Por fin, el 1 de agosto, fue posible reemprender el viaje por el mar del Norte. El 4 de agosto, un domingo, se levantó fuerte viento norte, que impulsó al velero ligero hacia delante; pero dos días después el viento giró peligrosamente y violentas ráfagas acometieron al barco de proa. Este estruendoso infierno que se abatió sobre el navío superó en horror a todo lo precedente y duró tres días. Hacia las dos y media de la tarde del miércoles, es decir, del segundo día, estalló una violenta tormenta; ráfagas de viento y de agua llevaron al velero de un lado para otro, lo levantaron por encima de las olas y lo hicieron precipitarse a lo más hondo de su seno; Minna y Richard creyeron que había sonado su última hora. Se prepararon para la muerte y Minna le rogó que se ataran con sus pañuelos para perecer así juntos. Ya hacía tiempo que los marineros les miraban sombríamente, pues creían que eran la causa de todos sus males. La tempestad se prolongó hasta el 8 de agosto. El capitán había perdido el rumbo, se mantuvo a pocas millas de otro velero que le precedía y que había avistado con el catalejo. Con el tiempo justo, descubrió que aquel barco estaba embarrancado en un bajío holandés y el Tetis viró completamente.
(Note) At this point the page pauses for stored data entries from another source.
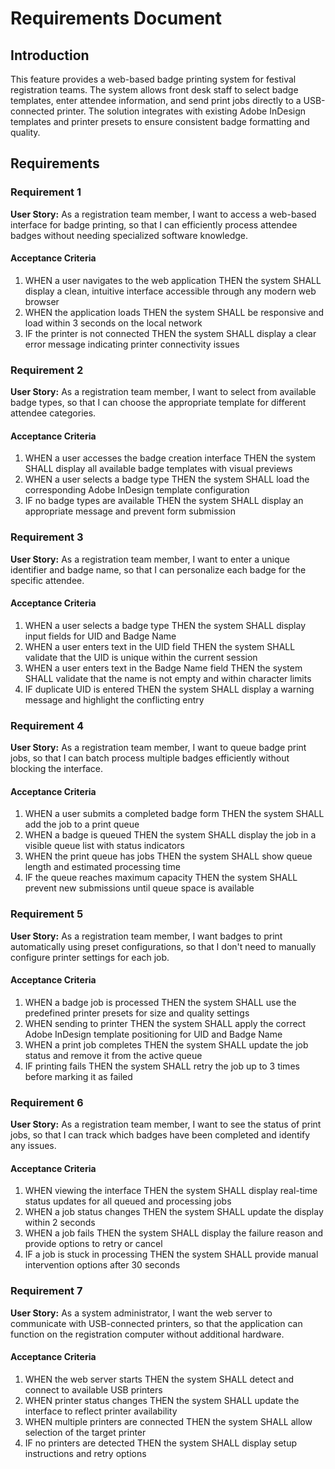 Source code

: # Requirements Document

## Introduction

This feature provides a web-based badge printing system for festival registration teams. The system allows front desk staff to select badge templates, enter attendee information, and send print jobs directly to a USB-connected printer. The solution integrates with existing Adobe InDesign templates and printer presets to ensure consistent badge formatting and quality.

## Requirements

### Requirement 1

**User Story:** As a registration team member, I want to access a web-based interface for badge printing, so that I can efficiently process attendee badges without needing specialized software knowledge.

#### Acceptance Criteria

1. WHEN a user navigates to the web application THEN the system SHALL display a clean, intuitive interface accessible through any modern web browser
2. WHEN the application loads THEN the system SHALL be responsive and load within 3 seconds on the local network
3. IF the printer is not connected THEN the system SHALL display a clear error message indicating printer connectivity issues

### Requirement 2

**User Story:** As a registration team member, I want to select from available badge types, so that I can choose the appropriate template for different attendee categories.

#### Acceptance Criteria

1. WHEN a user accesses the badge creation interface THEN the system SHALL display all available badge templates with visual previews
2. WHEN a user selects a badge type THEN the system SHALL load the corresponding Adobe InDesign template configuration
3. IF no badge types are available THEN the system SHALL display an appropriate message and prevent form submission

### Requirement 3

**User Story:** As a registration team member, I want to enter a unique identifier and badge name, so that I can personalize each badge for the specific attendee.

#### Acceptance Criteria

1. WHEN a user selects a badge type THEN the system SHALL display input fields for UID and Badge Name
2. WHEN a user enters text in the UID field THEN the system SHALL validate that the UID is unique within the current session
3. WHEN a user enters text in the Badge Name field THEN the system SHALL validate that the name is not empty and within character limits
4. IF duplicate UID is entered THEN the system SHALL display a warning message and highlight the conflicting entry

### Requirement 4

**User Story:** As a registration team member, I want to queue badge print jobs, so that I can batch process multiple badges efficiently without blocking the interface.

#### Acceptance Criteria

1. WHEN a user submits a completed badge form THEN the system SHALL add the job to a print queue
2. WHEN a badge is queued THEN the system SHALL display the job in a visible queue list with status indicators
3. WHEN the print queue has jobs THEN the system SHALL show queue length and estimated processing time
4. IF the queue reaches maximum capacity THEN the system SHALL prevent new submissions until queue space is available

### Requirement 5

**User Story:** As a registration team member, I want badges to print automatically using preset configurations, so that I don't need to manually configure printer settings for each job.

#### Acceptance Criteria

1. WHEN a badge job is processed THEN the system SHALL use the predefined printer presets for size and quality settings
2. WHEN sending to printer THEN the system SHALL apply the correct Adobe InDesign template positioning for UID and Badge Name
3. WHEN a print job completes THEN the system SHALL update the job status and remove it from the active queue
4. IF printing fails THEN the system SHALL retry the job up to 3 times before marking it as failed

### Requirement 6

**User Story:** As a registration team member, I want to see the status of print jobs, so that I can track which badges have been completed and identify any issues.

#### Acceptance Criteria

1. WHEN viewing the interface THEN the system SHALL display real-time status updates for all queued and processing jobs
2. WHEN a job status changes THEN the system SHALL update the display within 2 seconds
3. WHEN a job fails THEN the system SHALL display the failure reason and provide options to retry or cancel
4. IF a job is stuck in processing THEN the system SHALL provide manual intervention options after 30 seconds

### Requirement 7

**User Story:** As a system administrator, I want the web server to communicate with USB-connected printers, so that the application can function on the registration computer without additional hardware.

#### Acceptance Criteria

1. WHEN the web server starts THEN the system SHALL detect and connect to available USB printers
2. WHEN printer status changes THEN the system SHALL update the interface to reflect printer availability
3. WHEN multiple printers are connected THEN the system SHALL allow selection of the target printer
4. IF no printers are detected THEN the system SHALL display setup instructions and retry options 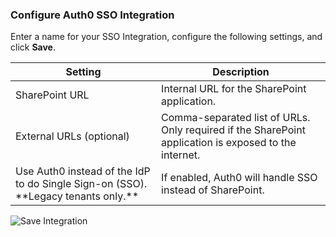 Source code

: ### Configure Auth0 SSO Integration

Enter a name for your SSO Integration, configure the following settings, and click **Save**.

<table class="table">
    <thead>
        <tr>
            <th><strong>Setting</strong></th>
            <th><strong>Description</strong></th>
        </tr>
    </thead>
    <tbody>
        <tr>
            <td>SharePoint URL</td>
            <td>Internal URL for the SharePoint application.</td>
        </tr>
        <tr>
            <td>External URLs (optional)</td>
            <td>Comma-separated list of URLs. Only required if the SharePoint application is exposed to the internet.</td>
        </tr>
        <tr>
            <td>Use Auth0 instead of the IdP to do Single Sign-on (SSO). **Legacy tenants only.**</td>
            <td>If enabled, Auth0 will handle SSO instead of SharePoint.</td>
        </tr>
    </tbody>
</table>

![Save Integration](https://auth0.com/docs/media/articles/dashboard/sso-integrations/create-save-sharepoint.png)
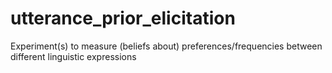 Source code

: # utterance_prior_elicitation
Experiment(s) to measure (beliefs about) preferences/frequencies between different linguistic expressions
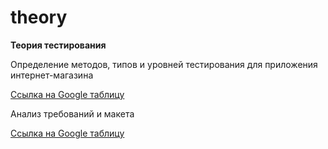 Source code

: # theory
**Теория тестирования**

Определение методов, типов и уровней тестирования для приложения интернет-магазина

[Ссылка на Google таблицу](https://docs.google.com/spreadsheets/d/1aSOp538ACmflnXcUZRNTxpSH5NQmhEBoH8tGIHSwqPM/edit?gid=0#gid=0)

Анализ требований и макета

[Ссылка на Google таблицу](https://docs.google.com/spreadsheets/d/1E0KOQgwzFToZLtMt4sQaCUQiktJov35aFlxqGOh-YWQ/edit?usp=sharing)
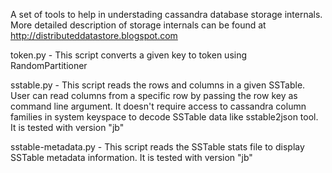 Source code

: 
A set of tools to help in understading cassandra database storage internals. More detailed description of storage internals can be found at http://distributeddatastore.blogspot.com

token.py - This script converts a given key to token using RandomPartitioner

sstable.py - This script reads the rows and columns in a given SSTable. User can read columns from a specific row by passing the row key as command line argument. It doesn't require access to cassandra column families in system keyspace to decode SSTable data like sstable2json tool. It is tested with version "jb"

sstable-metadata.py - This script reads the SSTable stats file to display SSTable metadata information. It is tested with version "jb"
El 9 de agosto se hallaron por fin frente a Southwould, en la costa inglesa, y un tranquilizador y canoso práctico inglés subió a bordo e introdujo en el ánimo de Wagner «un bonancible sentimiento religioso» de alivio. Pero se trataba de algo prematuro, pues al día siguiente volvió a cambiar el tiempo, sopló una tormenta del Oeste y el Tetis tuvo que buscar paso entre los bancos de arena de la costa inglesa, maniobrando peligrosamente. En la noche del 11 al 12 de agosto, fueron superadas todas las dificultades. Tras algo más de 1.000 millas en un viaje de 24 días, de los cuales 20 fueron de navegación, el velero consiguió echar anclas en la desembocadura del Támesis, en Gravesend; estaba algo averiado, pero la avena y los guisantes seguían felizmente a bordo.
Wagner tenía bastante. Éste fue su último viaje en barco de vela. Transbordó a uno de esos modernos vapores que acababan de ser incorporados al tráfico y desembarcó en el puerto de Londres. Pero antes del cierre de las puertas, él, Minna y Robber llegaron a la “Taberna de la Herradura”, para pasar la noche. A la mañana siguiente, se mudó a una casa de huéspedes, llamada «King’s Arms», que un judío polaco jorobado había hallado en la «Old Comptenstreet» en el “West End” londinense. Se las prometieron felices con un sueño largo y reparador, pero, mareados todavía, les pareció que la cama se hundía en los abismos, que subía después, y se apoderó de ellos la desesperación.
Durante los ocho días siguientes, se repusieron y disfrutaron sorprendidos de una metrópoli como nunca habían visto hasta entonces. Londres llevaba un adelanto de decenios frente a todas las capitales del continente, e imponía la presencia de su historia y tradiciones. Wagner intentó encontrar al director de la Sociedad Filarmónica, Sir John Smart, y al escritor y diputado Edvard Bulwer-Lytton, pero ambos estaban fuera de Londres. En esta pesquisa, fue a parar a la Cámara de los Lores, e inesperadamente fue testigo de una sesión parlamentaria: vio y oyó hablar al premier inglés, el liberal William Lamb, vizconde de Melbourne; después a Lord Brougham e incluso al duque de Wellington. Alcanzó así a ver al vencedor de la Batalla de Vitoria, al hombre que en unión de Blücher había decidido también la de Waterloo.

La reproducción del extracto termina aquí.